EXERCISE OBJECTIVE: For the word "image", tally the lines of the data that contain it and give the tally alone.

Stored data

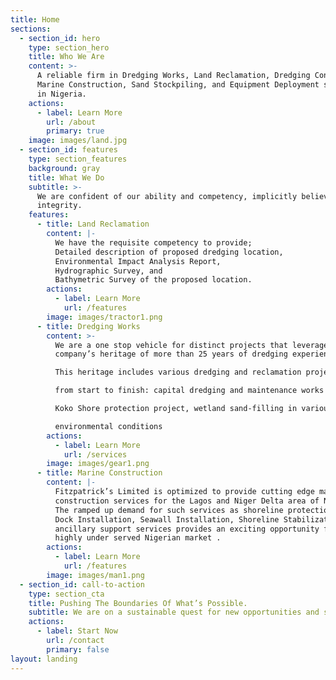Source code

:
 ```yaml
---
title: Home
sections:
  - section_id: hero
    type: section_hero
    title: Who We Are
    content: >-
      A reliable firm in Dredging Works, Land Reclamation, Dredging Consultancy,
      Marine Construction, Sand Stockpiling, and Equipment Deployment services
      in Nigeria.
    actions:
      - label: Learn More
        url: /about
        primary: true
    image: images/land.jpg
  - section_id: features
    type: section_features
    background: gray
    title: What We Do
    subtitle: >-
      We are confident of our ability and competency, implicitly believing our
      integrity.
    features:
      - title: Land Reclamation
        content: |-
          We have the requisite competency to provide;
          Detailed description of proposed dredging location,
          Environmental Impact Analysis Report,
          Hydrographic Survey, and
          Bathymetric Survey of the proposed location.
        actions:
          - label: Learn More
            url: /features
        image: images/tractor1.png
      - title: Dredging Works
        content: >-
          We are a one stop vehicle for distinct projects that leverage on the
          company’s heritage of more than 25 years of dredging experience.

          This heritage includes various dredging and reclamation projects

          from start to finish: capital dredging and maintenance works in

          Koko Shore protection project, wetland sand-filling in various

          environmental conditions
        actions:
          - label: Learn More
            url: /services
        image: images/gear1.png
      - title: Marine Construction
        content: |-
          Fitzpatrick’s Limited is optimized to provide cutting edge marine
          construction services for the Lagos and Niger Delta area of Nigeria.
          The ramped up demand for such services as shoreline protection,
          Dock Installation, Seawall Installation, Shoreline Stabilization and
          ancillary support services provides an exciting opportunity for the
          highly under served Nigerian market .
        actions:
          - label: Learn More
            url: /features
        image: images/man1.png
  - section_id: call-to-action
    type: section_cta
    title: Pushing The Boundaries Of What’s Possible.
    subtitle: We are on a sustainable quest for new opportunities and solutions.
    actions:
      - label: Start Now
        url: /contact
        primary: false
layout: landing
---
```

RESPONSE AREA: 4